Block de hojas amarillas: Alfonso Reyes y los hados del Norte

29 julio, 2006

Alfonso Reyes y los hados del Norte

Rogelio Arenas, brillante investigador de la narrativa latinoamericana moderna, ha abierto un nuevo espacio en los estudios biográficos sobre la vida de Alfonso Reyes. Su libro Alfonso Reyes y los hados de febrero (UNAM-Dirección de Publicaciones-UABC, 2004) es una afortunada incursión en esa relación tan ambigua, tan llena de claroscuros, que fue la relación entre el joven Alfonso y su padre, el general Bernardo Reyes, militar y político, brazo ejecutor del porfiriato en el norte mexicano, eterno candidato a suceder a don Porfirio cuando éste decidiera renunciar al poder, reformista suspicaz de toda revolución, incluyendo la maderista, un hombre que, entre el exilio y la política partidista, prefirió tratar de obtener la gloria a la usanza decimonónica: con una carga de caballería frente a las armas de fuego automáticas, y que dejó, tras su muerte inútil, una enorme deuda por pagar en su hijo Alfonso: en memoria y dolor, en resignada comprensión de ese descalabro familiar que, en cierta manera, representaba el descalabro del país entero cayendo en la espiral sangrienta de la Revolución Mexicana.

En su libro, Rogelio Arenas se pregunta y nos pregunta: ¿Qué destino es el de un escritor que quiso ser primordialmente un intelectual y un literato antes que un hombre de acción en la arena política mexicana? ¿Cómo conciliar la vida de diplomático y hombre de mundo con eso que Paulette Patout llamara “la maldición de su propia casta”? De tales cuestionamientos parte nuestro autor para delinear el retrato existencial de Alfonso Reyes, su itinerario de pasiones en pugna en relación con don Bernardo y su deceso el 9 de febrero de 1913, al alzarse en armas contra el gobierno legítimo de Francisco I. Madero, presidente constitucional de México. Como lo puntualiza Rogelio: “la marca del padre y el recuerdo de los trágicos acontecimientos de su muerte acompañarían siempre al escritor” y le harán escribir algunas de sus más conocidas composiciones, como la Oración del 9 de febrero e Ifigenia cruel, pasando por poemas menos citados como Villa de Unión y un texto autobiográfico inédito de 1925 que Arenas rescata para los lectores actuales.

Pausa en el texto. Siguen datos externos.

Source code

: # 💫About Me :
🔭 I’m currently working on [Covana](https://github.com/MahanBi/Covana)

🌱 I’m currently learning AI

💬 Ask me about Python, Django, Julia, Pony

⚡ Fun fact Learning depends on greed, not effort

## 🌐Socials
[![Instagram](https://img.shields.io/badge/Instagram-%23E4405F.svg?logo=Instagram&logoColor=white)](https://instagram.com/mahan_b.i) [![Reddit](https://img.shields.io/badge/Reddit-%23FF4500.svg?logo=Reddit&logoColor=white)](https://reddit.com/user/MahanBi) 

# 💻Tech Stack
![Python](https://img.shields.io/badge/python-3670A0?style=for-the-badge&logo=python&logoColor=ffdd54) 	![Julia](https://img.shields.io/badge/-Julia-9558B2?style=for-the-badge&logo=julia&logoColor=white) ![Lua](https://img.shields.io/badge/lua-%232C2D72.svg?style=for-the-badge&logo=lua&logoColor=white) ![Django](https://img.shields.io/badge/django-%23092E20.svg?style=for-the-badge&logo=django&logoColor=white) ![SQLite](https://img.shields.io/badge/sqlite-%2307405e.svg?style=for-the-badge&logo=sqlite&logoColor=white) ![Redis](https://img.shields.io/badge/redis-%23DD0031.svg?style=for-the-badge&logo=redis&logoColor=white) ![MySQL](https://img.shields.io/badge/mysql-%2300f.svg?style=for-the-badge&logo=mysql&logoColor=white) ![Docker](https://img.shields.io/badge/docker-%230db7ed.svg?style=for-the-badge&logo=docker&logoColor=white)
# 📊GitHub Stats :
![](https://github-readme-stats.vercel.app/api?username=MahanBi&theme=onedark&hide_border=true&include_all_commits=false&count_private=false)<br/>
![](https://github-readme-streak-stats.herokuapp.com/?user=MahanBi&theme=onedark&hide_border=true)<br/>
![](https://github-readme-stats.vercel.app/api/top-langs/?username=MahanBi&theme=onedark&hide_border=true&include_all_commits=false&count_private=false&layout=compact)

El tema de la investigación de Rogelio es “saber cuál es la forma desde la cual, a través de la literatura, Alfonso Reyes construye una imagen de su padre y cómo esa imagen termina por mostrar la urdimbre compleja del escritor y su obra”. Pero a pesar de tal complejidad, Arenas nos presenta una auténtica “biografía afectiva e intelectual de Alfonso Reyes” que gira alrededor de ese episodio catastrófico que fue para el joven Alfonso la muerte de su padre y el descrédito consiguiente que tuvo para la familia. Recuérdese que a partir de este suceso, Alfonso toma el camino del exilio voluntario rumbo a Europa y se convierte en el puente real entre Latinoamérica y la cultura europea, entre México, España y Francia, fungiendo como hombre de letras y representante cultural de la literatura y el arte de su tiempo.

Pero detrás de la serenidad reflexiva, de su prudencia anecdótica y de su pasión bien temperada, don Alfonso trató de ocultar al joven herido por aquella violenta orfandad, al hijo que muchos años después aún buscaría, con resabios de memoria, reconocerse en esa “historia de sangre”, sentir esas “ansias naturales” de hacer que su padre volviera a la vida, por medio de la palabra escrita, como el amigo y confidente que por tantos años había sido para él.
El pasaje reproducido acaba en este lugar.